◆ **What is being asked**
Reproduce the records below in full and without edits, omitting images.

- - -

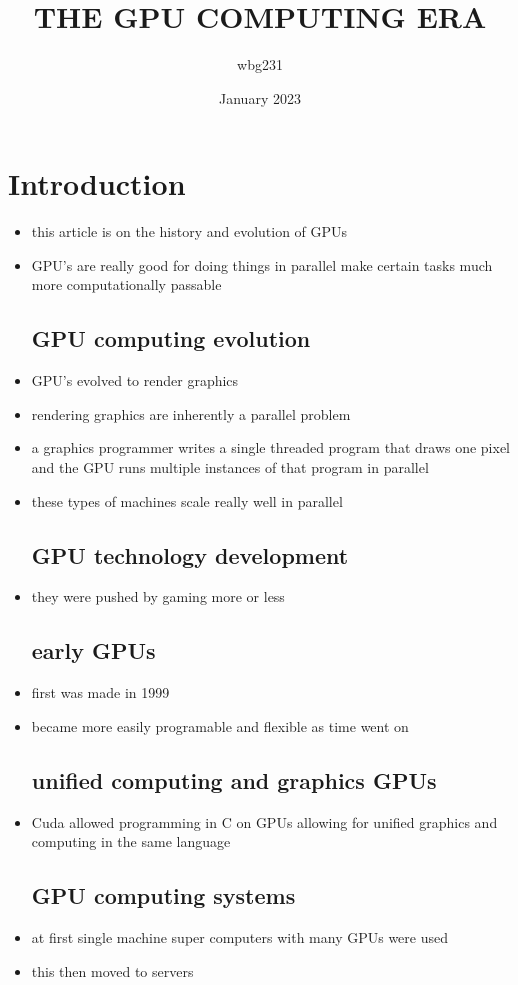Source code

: \documentclass{article}
\title{THE GPU COMPUTING ERA }
\author{wbg231 }
\date{January 2023}
\begin{document}
\maketitle

\section{Introduction}
\begin{itemize}
\item this article is on the history and evolution of GPUs
\item GPU's are really good for doing things in parallel make certain tasks much more computationally passable 
\subsection*{GPU computing evolution}
\item GPU's evolved to render graphics 
\item rendering graphics are inherently a parallel problem
\item a graphics programmer writes a single threaded program that draws one pixel and the GPU runs multiple instances of that program in parallel
\item these types of machines scale really well in parallel
\subsection*{GPU technology development }
\item they were pushed by gaming more or less
\subsection*{early GPUs}
\item first was made in 1999 
\item became more easily programable and flexible as time went on 
\subsection*{unified computing and graphics GPUs}
\item Cuda allowed programming in C on GPUs allowing for unified graphics and computing in the same language 
\subsection*{GPU computing systems}
\item at first single machine super computers with many GPUs were used 
\item this then moved to servers 

\end{itemize}
\end{document}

- - -

◆ **Task response**
Source code

: \documentclass{article}
\title{THE GPU COMPUTING ERA }
\author{wbg231 }
\date{January 2023}
\begin{document}
\maketitle

\section{Introduction}
\begin{itemize}
\item this article is on the history and evolution of GPUs
\item GPU's are really good for doing things in parallel make certain tasks much more computationally passable 
\subsection*{GPU computing evolution}
\item GPU's evolved to render graphics 
\item rendering graphics are inherently a parallel problem
\item a graphics programmer writes a single threaded program that draws one pixel and the GPU runs multiple instances of that program in parallel
\item these types of machines scale really well in parallel
\subsection*{GPU technology development }
\item they were pushed by gaming more or less
\subsection*{early GPUs}
\item first was made in 1999 
\item became more easily programable and flexible as time went on 
\subsection*{unified computing and graphics GPUs}
\item Cuda allowed programming in C on GPUs allowing for unified graphics and computing in the same language 
\subsection*{GPU computing systems}
\item at first single machine super computers with many GPUs were used 
\item this then moved to servers 

\end{itemize}
\end{document}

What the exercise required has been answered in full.